In Eastbourne, the strategy of reducing dependence on food banks has been in place from the start, according to Wardle.
“When we started, we felt it was one thing to have a food bank giving out food but another to have people not need to come to food banks,” he says.
After receiving some grant funding, the food bank took on staff to help clients to resolve their financial problems and ensure they were receiving all the welfare benefits to which they were entitled.
“We built a welfare benefits team, a debt team and a medical benefits team so that we could help clients,” Wardle says.
Robert Crockford, the food bank’s senior advocacy officer, says he helps food bank clients to navigate issues such as the two-child limit and the overall benefits cap that restrict the amount benefits recipients can receive.
The two-child limit stops parents from receiving child benefit for any more than two children if the additional children were born after 2017. The benefit cap - £283.71 for a single person living outside Greater London – was introduced in 2013. It limits the total amount a person or family can receive from the system.

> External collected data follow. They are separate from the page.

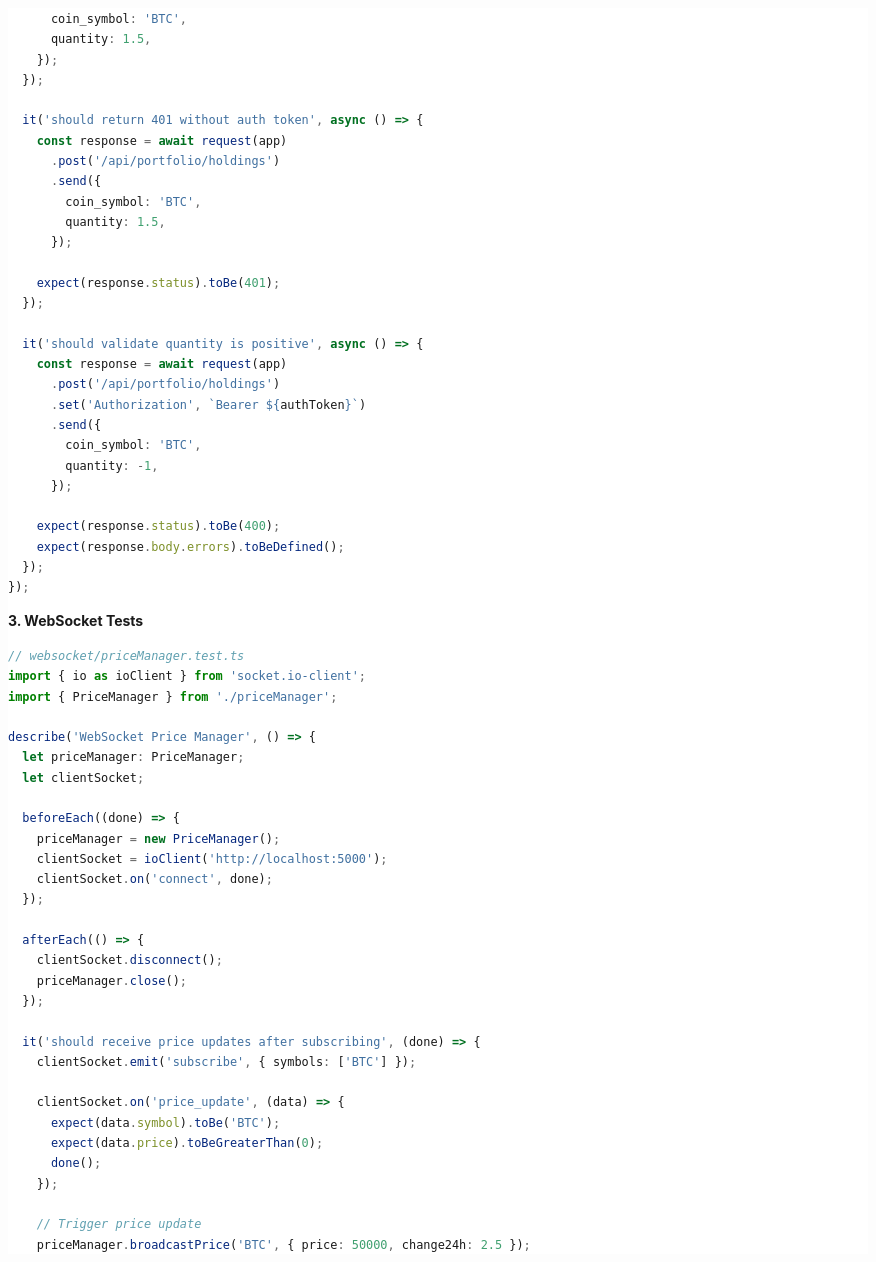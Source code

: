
 ```typescript
      coin_symbol: 'BTC',
      quantity: 1.5,
    });
  });
  
  it('should return 401 without auth token', async () => {
    const response = await request(app)
      .post('/api/portfolio/holdings')
      .send({
        coin_symbol: 'BTC',
        quantity: 1.5,
      });
    
    expect(response.status).toBe(401);
  });
  
  it('should validate quantity is positive', async () => {
    const response = await request(app)
      .post('/api/portfolio/holdings')
      .set('Authorization', `Bearer ${authToken}`)
      .send({
        coin_symbol: 'BTC',
        quantity: -1,
      });
    
    expect(response.status).toBe(400);
    expect(response.body.errors).toBeDefined();
  });
});
```

**3. WebSocket Tests**

```typescript
// websocket/priceManager.test.ts
import { io as ioClient } from 'socket.io-client';
import { PriceManager } from './priceManager';

describe('WebSocket Price Manager', () => {
  let priceManager: PriceManager;
  let clientSocket;
  
  beforeEach((done) => {
    priceManager = new PriceManager();
    clientSocket = ioClient('http://localhost:5000');
    clientSocket.on('connect', done);
  });
  
  afterEach(() => {
    clientSocket.disconnect();
    priceManager.close();
  });
  
  it('should receive price updates after subscribing', (done) => {
    clientSocket.emit('subscribe', { symbols: ['BTC'] });
    
    clientSocket.on('price_update', (data) => {
      expect(data.symbol).toBe('BTC');
      expect(data.price).toBeGreaterThan(0);
      done();
    });
    
    // Trigger price update
    priceManager.broadcastPrice('BTC', { price: 50000, change24h: 2.5 });
```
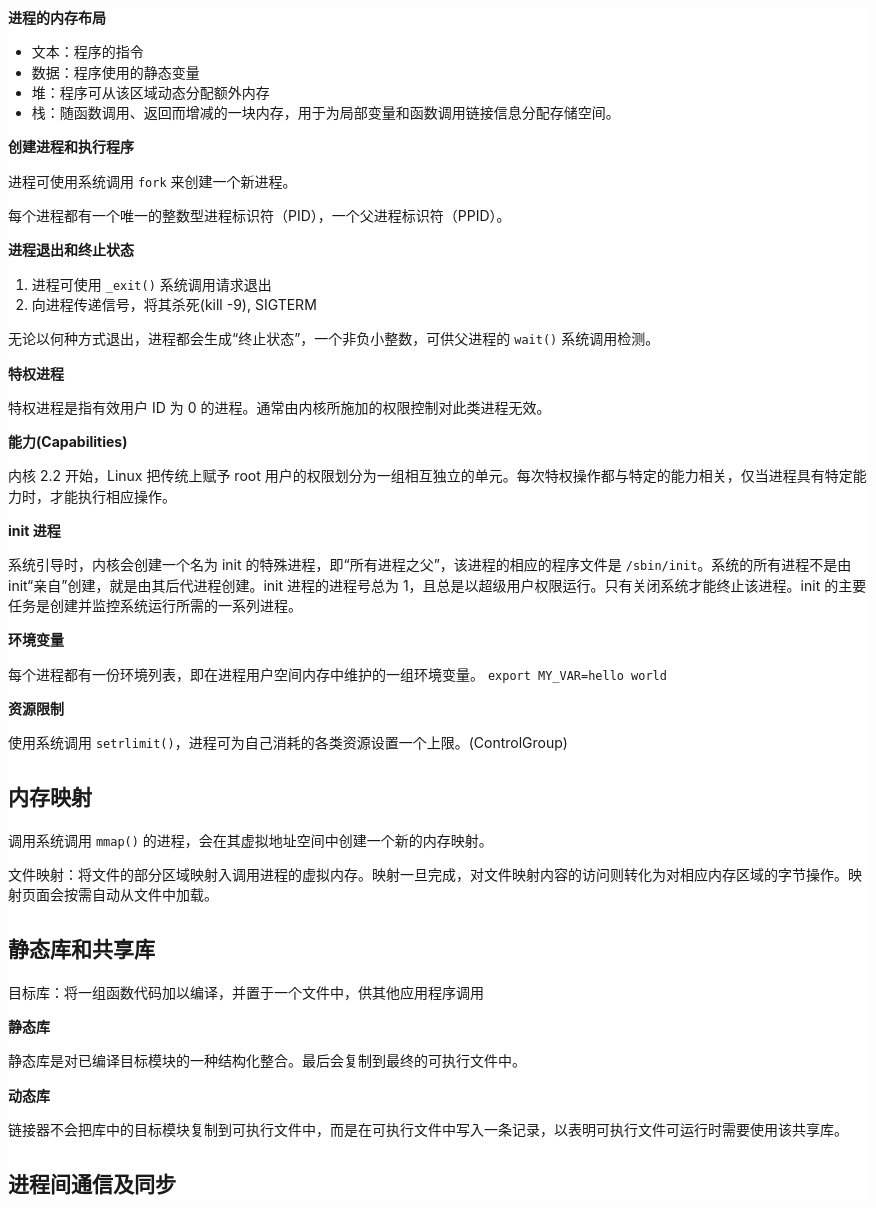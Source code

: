 **进程的内存布局**

- 文本：程序的指令
- 数据：程序使用的静态变量
- 堆：程序可从该区域动态分配额外内存
- 栈：随函数调用、返回而增减的一块内存，用于为局部变量和函数调用链接信息分配存储空间。

**创建进程和执行程序**

进程可使用系统调用 `fork` 来创建一个新进程。

每个进程都有一个唯一的整数型进程标识符（PID），一个父进程标识符（PPID）。

**进程退出和终止状态**

1. 进程可使用 `_exit()` 系统调用请求退出
2. 向进程传递信号，将其杀死(kill -9), SIGTERM

无论以何种方式退出，进程都会生成“终止状态”，一个非负小整数，可供父进程的 `wait()` 系统调用检测。

**特权进程**

特权进程是指有效用户 ID 为 0 的进程。通常由内核所施加的权限控制对此类进程无效。

**能力(Capabilities)**

内核 2.2 开始，Linux 把传统上赋予 root 用户的权限划分为一组相互独立的单元。每次特权操作都与特定的能力相关，仅当进程具有特定能力时，才能执行相应操作。

**init 进程**

系统引导时，内核会创建一个名为 init 的特殊进程，即“所有进程之父”，该进程的相应的程序文件是 `/sbin/init`。系统的所有进程不是由 init“亲自”创建，就是由其后代进程创建。init 进程的进程号总为 1，且总是以超级用户权限运行。只有关闭系统才能终止该进程。init 的主要任务是创建并监控系统运行所需的一系列进程。

**环境变量**

每个进程都有一份环境列表，即在进程用户空间内存中维护的一组环境变量。 `export MY_VAR=hello world`

**资源限制**

使用系统调用 `setrlimit()`，进程可为自己消耗的各类资源设置一个上限。(ControlGroup)

## 内存映射

调用系统调用 `mmap()` 的进程，会在其虚拟地址空间中创建一个新的内存映射。

文件映射：将文件的部分区域映射入调用进程的虚拟内存。映射一旦完成，对文件映射内容的访问则转化为对相应内存区域的字节操作。映射页面会按需自动从文件中加载。

## 静态库和共享库

目标库：将一组函数代码加以编译，并置于一个文件中，供其他应用程序调用

**静态库**

静态库是对已编译目标模块的一种结构化整合。最后会复制到最终的可执行文件中。

**动态库**

链接器不会把库中的目标模块复制到可执行文件中，而是在可执行文件中写入一条记录，以表明可执行文件可运行时需要使用该共享库。

## 进程间通信及同步
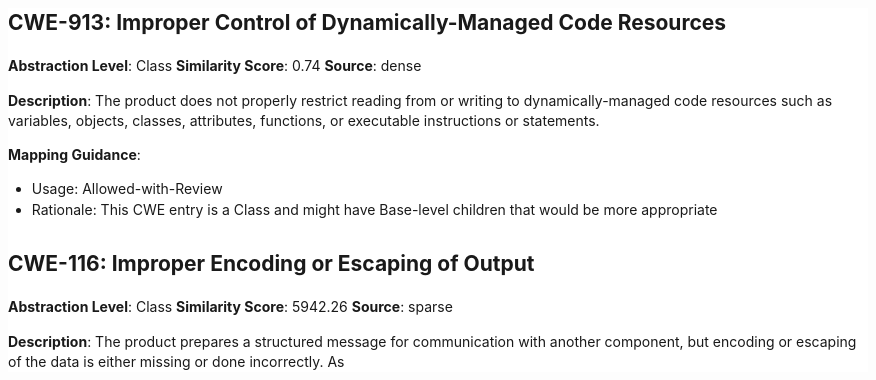 ## CWE-913: Improper Control of Dynamically-Managed Code Resources
**Abstraction Level**: Class
**Similarity Score**: 0.74
**Source**: dense

**Description**:
The product does not properly restrict reading from or writing to dynamically-managed code resources such as variables, objects, classes, attributes, functions, or executable instructions or statements.

**Mapping Guidance**:
- Usage: Allowed-with-Review
- Rationale: This CWE entry is a Class and might have Base-level children that would be more appropriate

## CWE-116: Improper Encoding or Escaping of Output
**Abstraction Level**: Class
**Similarity Score**: 5942.26
**Source**: sparse

**Description**:
The product prepares a structured message for communication with another component, but encoding or escaping of the data is either missing or done incorrectly. As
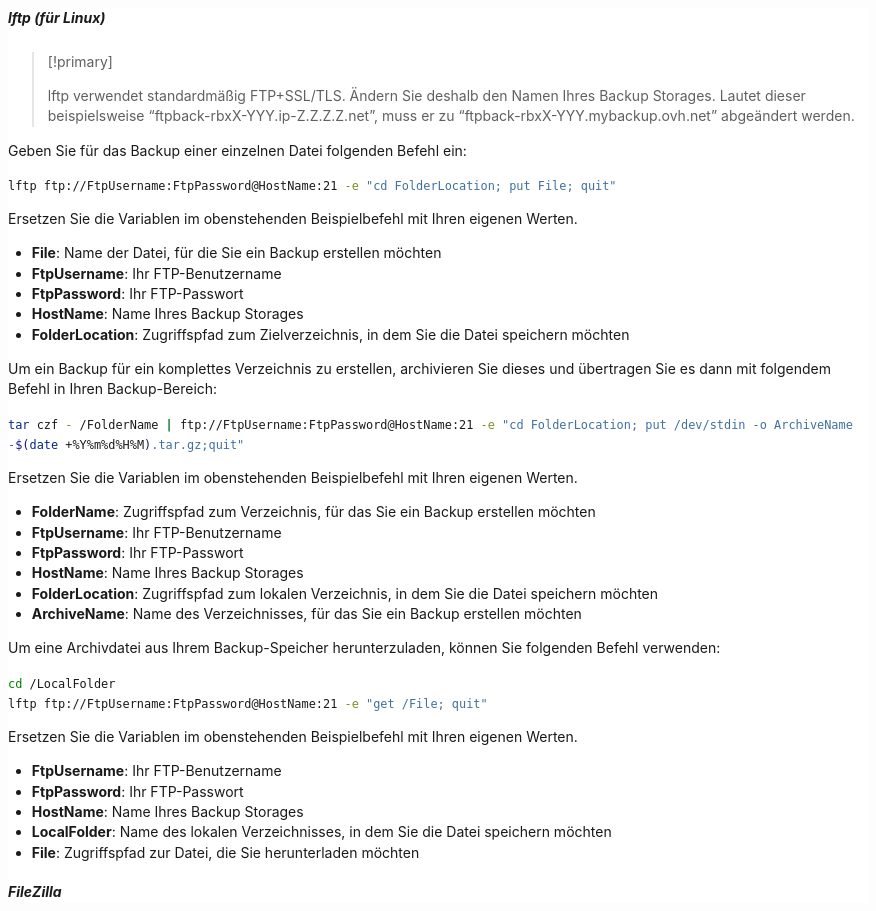 ##### lftp (für Linux)

> [!primary]
>
> lftp verwendet standardmäßig FTP+SSL/TLS. Ändern Sie deshalb den Namen Ihres Backup Storages. Lautet dieser beispielsweise “ftpback-rbxX-YYY.ip-Z.Z.Z.Z.net”, muss er zu “ftpback-rbxX-YYY.mybackup.ovh.net” abgeändert werden.
>

Geben Sie für das Backup einer einzelnen Datei folgenden Befehl ein:

```sh
lftp ftp://FtpUsername:FtpPassword@HostName:21 -e "cd FolderLocation; put File; quit"
```

Ersetzen Sie die Variablen im obenstehenden Beispielbefehl mit Ihren eigenen Werten.

* **File**: Name der Datei, für die Sie ein Backup erstellen möchten
* **FtpUsername**: Ihr FTP-Benutzername
* **FtpPassword**: Ihr FTP-Passwort
* **HostName**: Name Ihres Backup Storages
* **FolderLocation**: Zugriffspfad zum Zielverzeichnis, in dem Sie die Datei speichern möchten

Um ein Backup für ein komplettes Verzeichnis zu erstellen, archivieren Sie dieses und übertragen Sie es dann mit folgendem Befehl in Ihren Backup-Bereich:

```sh
tar czf - /FolderName | ftp://FtpUsername:FtpPassword@HostName:21 -e "cd FolderLocation; put /dev/stdin -o ArchiveName-$(date +%Y%m%d%H%M).tar.gz;quit"
```

Ersetzen Sie die Variablen im obenstehenden Beispielbefehl mit Ihren eigenen Werten.

* **FolderName**: Zugriffspfad zum Verzeichnis, für das Sie ein Backup erstellen möchten
* **FtpUsername**: Ihr FTP-Benutzername
* **FtpPassword**: Ihr FTP-Passwort
* **HostName**: Name Ihres Backup Storages
* **FolderLocation**: Zugriffspfad zum lokalen Verzeichnis, in dem Sie die Datei speichern möchten
* **ArchiveName**: Name des Verzeichnisses, für das Sie ein Backup erstellen möchten

Um eine Archivdatei aus Ihrem Backup-Speicher herunterzuladen, können Sie folgenden Befehl verwenden:

```sh
cd /LocalFolder
lftp ftp://FtpUsername:FtpPassword@HostName:21 -e "get /File; quit"
```

Ersetzen Sie die Variablen im obenstehenden Beispielbefehl mit Ihren eigenen Werten.

* **FtpUsername**: Ihr FTP-Benutzername
* **FtpPassword**: Ihr FTP-Passwort
* **HostName**: Name Ihres Backup Storages
* **LocalFolder**: Name des lokalen Verzeichnisses, in dem Sie die Datei speichern möchten
* **File**: Zugriffspfad zur Datei, die Sie herunterladen möchten

##### FileZilla
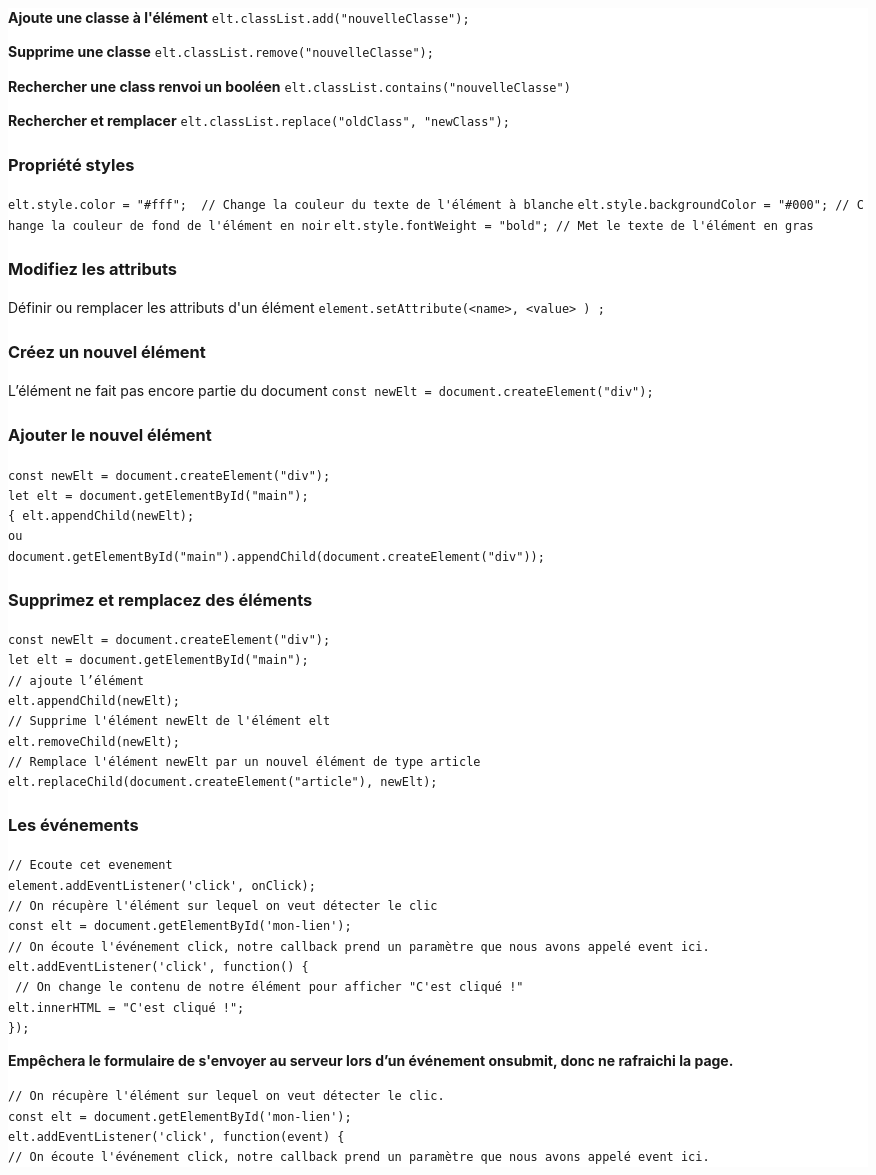 
**Ajoute une classe à l'élément**
`elt.classList.add("nouvelleClasse");`

**Supprime une classe**
`elt.classList.remove("nouvelleClasse");`

**Rechercher une class renvoi un booléen**
`elt.classList.contains("nouvelleClasse")`

**Rechercher et remplacer**
`elt.classList.replace("oldClass", "newClass");`

### Propriété styles
`elt.style.color = "#fff";  // Change la couleur du texte de l'élément à blanche`
`elt.style.backgroundColor = "#000"; // Change la couleur de fond de l'élément en noir`
`elt.style.fontWeight = "bold"; // Met le texte de l'élément en gras`

### Modifiez les attributs
Définir ou remplacer les attributs d'un élément
`element.setAttribute(<name>, <value> ) ;`

### Créez un nouvel élément
L’élément ne fait pas encore partie du document
`const newElt = document.createElement("div");`

### Ajouter le nouvel élément
```
const newElt = document.createElement("div");
let elt = document.getElementById("main");
{ elt.appendChild(newElt);
ou
document.getElementById("main").appendChild(document.createElement("div"));
```
### Supprimez et remplacez des éléments
```
const newElt = document.createElement("div");
let elt = document.getElementById("main");
// ajoute l’élément
elt.appendChild(newElt);  
// Supprime l'élément newElt de l'élément elt
elt.removeChild(newElt); 
// Remplace l'élément newElt par un nouvel élément de type article
elt.replaceChild(document.createElement("article"), newElt);
```
### Les événements
```
// Ecoute cet evenement
element.addEventListener('click', onClick);
// On récupère l'élément sur lequel on veut détecter le clic
const elt = document.getElementById('mon-lien'); 
// On écoute l'événement click, notre callback prend un paramètre que nous avons appelé event ici.
elt.addEventListener('click', function() { 
 // On change le contenu de notre élément pour afficher "C'est cliqué !" 
elt.innerHTML = "C'est cliqué !"; 
});
```
**Empêchera le formulaire de s'envoyer au serveur lors d’un événement onsubmit,  donc ne rafraichi la page.**
```
// On récupère l'élément sur lequel on veut détecter le clic.
const elt = document.getElementById('mon-lien'); 
elt.addEventListener('click', function(event) { 
// On écoute l'événement click, notre callback prend un paramètre que nous avons appelé event ici.
```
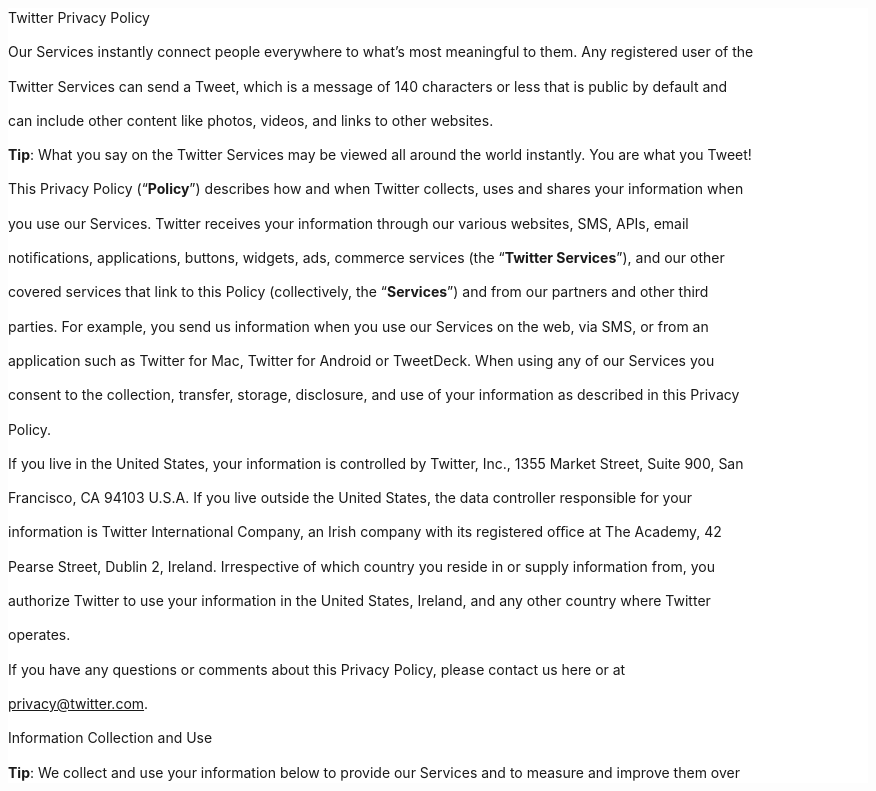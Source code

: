 Twitter Privacy Policy

Our Services instantly connect people everywhere to what’s most meaningful to them. Any registered user of the

Twitter Services can send a Tweet, which is a message of 140 characters or less that is public by default and

can include other content like photos, videos, and links to other websites.

**Tip**: What you say on the Twitter Services may be viewed all around the world instantly. You are what you Tweet!

This Privacy Policy (“**Policy**”) describes how and when Twitter collects, uses and shares your information when

you use our Services. Twitter receives your information through our various websites, SMS, APIs, email

notiﬁcations, applications, buttons, widgets, ads, commerce services (the “**Twitter Services**”), and our other

covered services that link to this Policy (collectively, the “**Services**”) and from our partners and other third

parties. For example, you send us information when you use our Services on the web, via SMS, or from an

application such as Twitter for Mac, Twitter for Android or TweetDeck. When using any of our Services you

consent to the collection, transfer, storage, disclosure, and use of your information as described in this Privacy

Policy.

If you live in the United States, your information is controlled by Twitter, Inc., 1355 Market Street, Suite 900, San

Francisco, CA 94103 U.S.A. If you live outside the United States, the data controller responsible for your

information is Twitter International Company, an Irish company with its registered oﬃce at The Academy, 42

Pearse Street, Dublin 2, Ireland. Irrespective of which country you reside in or supply information from, you

authorize Twitter to use your information in the United States, Ireland, and any other country where Twitter

operates.

If you have any questions or comments about this Privacy Policy, please contact us here or at

privacy@twitter.com.

Information Collection and Use

**Tip**: We collect and use your information below to provide our Services and to measure and improve them over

Crockford explains that he seeks to help clients to explore whether they count as disabled, a carer or have some other status that might enable them to receive higher benefits.
The group also works with People Matter, a charity that helps to prepare people for work.
“We’re not just here to get people on benefits,” Crockford says. “If we think they can work, we try to encourage people to get into work.”
Revie bemoans the overall inadequacy of the benefits system, pointing out that many recipients of Universal Credit – the main income-support benefit for most people who are unemployed or on low incomes in the UK – cannot afford food.
“When almost half the people on that benefit are unable to afford food, something systematically is failing,” she says. “So do you tackle the symptoms or do you tackle the actual problem?”
That emphasis on tackling problems is clear at another food bank affiliated with the trust – in Kingston, on the south-western edge of London.
Ian Jacobs, director of Kingston Foodbank, says his organisation works closely with Citizens’ Advice to try to develop permanent solutions for people seeking help.
“We do deep-dive investigations into people’s circumstances to try to see if we can get more money into people’s pockets,” he says.
Kingston Foodbank currently operates six foodbank centres and one pantry, where referred clients can select and buy reduced-price food. Jacobs says he would like one day to reverse the proportion, so that it operates six pantries and one food bank.
Jacobs, a member of the Doxa Deo Community Church, an independent evangelical church, also makes it clear that many volunteers are working at the food bank out of Christian conviction.
“We’re always open to pray with clients,” he says.
Revie says the trust is “deeply rooted” in the local churches.
“Many of our volunteers and staff are motivated in the work that they do by their Christian faith,” she says. “Our values of community, compassion, dignity and justice are deeply rooted in the Christian faith.”
Revie points out that the trust was founded by Christians and that its network grew through approaches by individual churches to the trust.
"We as an organisation work with people of all faiths and none and we certainly support people of all faiths and none," she says. "But we are deeply rooted in the local churches and many of our volunteers and staff are motivated in the work that they do by their Christian faith,” she says.
Faith has a "very special role to play" in the trust's work, Revie adds.
“Our values of community, compassion, dignity and justice are deeply rooted in the Christian faith," she says.
“We don’t believe there should be food banks in today’s society,” Jacobs says. “That’s why we do all the extra work to make sure people aren’t dependent on the food bank.”